Skylark Transformations

Qri (“query”) is about datasets. A transformation is a repeatable script for generating a dataset. Starlark, formerly “Skylark”, is a scripting language from Google that feels a lot like python. This package implements skylark as a transformation syntax. Skylark transformations are about as close as one can get to the full power of a programming language as a transformation syntax. Often you need this degree of control to generate a dataset.

Typical examples of a skylark transformation include:

  • combining paginated calls to an API into a single dataset
  • downloading unstructured structured data from the internet to extract
  • re-shaping raw input data before saving a dataset

We’re excited about skylark for a few reasons: * python syntax - many people working in data science these days write python, we like that, skylark likes that. dope. * deterministic subset of python - unlike python, skylark removes properties that reduce introspection into code behaviour. things like while loops and recursive functions are omitted, making it possible for qri to infer how a given transformation will behave. * parallel execution - thanks to this deterministic requirement (and lack of global interpreter lock) skylark functions can be executed in parallel. Combined with peer-2-peer networking, we’re hoping to advance transformations toward peer-driven distributed computing. More on that in the coming months.

Table of Contents

Quick start and the Transform Function

Download Function, Config, Modules

1.0 ‘[“Hello”,“World”]’

To write our first transformation we’re going to need two files. The first is a dataset.yaml file that will define our dataset, the second transform.sky file will hold our skylark transformation code. Both files should be in the same folder.

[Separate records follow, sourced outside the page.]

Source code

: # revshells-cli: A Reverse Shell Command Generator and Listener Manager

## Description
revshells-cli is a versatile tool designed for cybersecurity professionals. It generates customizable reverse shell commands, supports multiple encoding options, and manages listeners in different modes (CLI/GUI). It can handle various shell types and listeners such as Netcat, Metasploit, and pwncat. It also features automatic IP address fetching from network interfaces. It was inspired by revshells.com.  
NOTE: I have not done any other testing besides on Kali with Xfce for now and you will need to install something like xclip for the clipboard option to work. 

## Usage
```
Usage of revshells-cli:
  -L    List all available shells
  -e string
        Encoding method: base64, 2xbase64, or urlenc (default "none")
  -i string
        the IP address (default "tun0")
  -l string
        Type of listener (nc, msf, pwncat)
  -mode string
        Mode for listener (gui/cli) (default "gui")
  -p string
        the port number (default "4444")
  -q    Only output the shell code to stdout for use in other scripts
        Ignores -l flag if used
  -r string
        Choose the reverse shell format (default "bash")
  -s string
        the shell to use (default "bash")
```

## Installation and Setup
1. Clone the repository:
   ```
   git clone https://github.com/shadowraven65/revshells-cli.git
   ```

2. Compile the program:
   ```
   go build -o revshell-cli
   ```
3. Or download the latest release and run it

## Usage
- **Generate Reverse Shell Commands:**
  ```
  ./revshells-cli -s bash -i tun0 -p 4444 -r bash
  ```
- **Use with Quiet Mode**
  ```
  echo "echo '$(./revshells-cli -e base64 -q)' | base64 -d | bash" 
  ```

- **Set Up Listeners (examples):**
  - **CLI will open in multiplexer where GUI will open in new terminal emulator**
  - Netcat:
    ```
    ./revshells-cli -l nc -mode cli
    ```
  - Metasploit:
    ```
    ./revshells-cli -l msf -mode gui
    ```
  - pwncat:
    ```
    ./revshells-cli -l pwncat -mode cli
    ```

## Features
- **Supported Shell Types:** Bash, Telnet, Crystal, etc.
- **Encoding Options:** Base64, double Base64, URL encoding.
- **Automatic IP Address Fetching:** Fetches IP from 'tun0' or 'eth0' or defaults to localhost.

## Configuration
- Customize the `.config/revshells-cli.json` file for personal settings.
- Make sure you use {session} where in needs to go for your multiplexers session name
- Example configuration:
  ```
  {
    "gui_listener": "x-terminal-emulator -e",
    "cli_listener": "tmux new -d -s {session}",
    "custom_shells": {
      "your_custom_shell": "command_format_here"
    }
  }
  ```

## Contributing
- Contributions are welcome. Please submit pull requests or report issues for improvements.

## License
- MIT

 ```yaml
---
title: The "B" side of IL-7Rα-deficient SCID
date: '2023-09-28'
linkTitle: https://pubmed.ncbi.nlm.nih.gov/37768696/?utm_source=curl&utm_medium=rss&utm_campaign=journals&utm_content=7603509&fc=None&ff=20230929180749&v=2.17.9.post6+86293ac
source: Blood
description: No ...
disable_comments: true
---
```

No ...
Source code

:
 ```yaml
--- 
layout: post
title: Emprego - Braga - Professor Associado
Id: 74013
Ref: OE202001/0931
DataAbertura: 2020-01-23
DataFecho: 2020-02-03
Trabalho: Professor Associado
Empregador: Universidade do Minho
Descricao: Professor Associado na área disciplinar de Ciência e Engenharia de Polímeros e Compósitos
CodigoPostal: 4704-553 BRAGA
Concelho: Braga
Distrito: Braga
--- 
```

Save this in dataset.yaml:

name: hello_world

meta:
  title: hello world example

transform:
  scriptpath: transform.sky

Save this in transform.sky:

def transform(ds):
  ds.set_body(["hello","world"])
  return ds

From a terminal, navigate to the directory that contains these files, and run the transformation:

# navigate to where you've saved dataset.yaml and transform.sky
$ cd /wherever/you/saved/those/files

# add this dataset to qri
$ qri new --file=dataset.yaml

The output of qri info me/hello_world will look slightly different for you. My peername is “b5”, instead of b5/hello_world, you’ll see your own username followed by /hello_world. Also that /ipfs/Qmbx59VBd9joyP4oLmqPAmL3HGQKeQ2pejXtHRnLQ3N5Za bit will have different characters, and that’s a good thing! For more info on those characters & what they mean, it’s worth reading about content-addressing. But for now let’s keep going.

Let’s dig in on that transform.sky file a bit:

def transform(ds):
  ds.set_body(["hello","world"])
  return ds

Here we’ve defined single function: transform, it takes an argument named ds (which stands for ‘dataset’), it sets the body of dataset ds to equal a list of two strings, "hello", and "world", and it returns the dataset ds. The name “transform” is special. transform is an example of a qri function. Qri functions are special functions that qri recognizes, transform is one, and we’ll introduce you to another qri function later on. Qri functions have a few things in common:

  • Qri functions always take and return datasets
  • When you define a qri function, qri calls it for you
  • All transform functions are optional (you don’t need to define them), but
  • A transformation must have at least one qri function
  • Qri functions are always called in the same order

When we ran qri new from the terminal qri opened this file, saw that we defined a transform function and called it, passing in a new dataset argument for us to play with. We must also return a dataset. The one thing we actually did was set the dataset body. In this case: ["hello", "world"].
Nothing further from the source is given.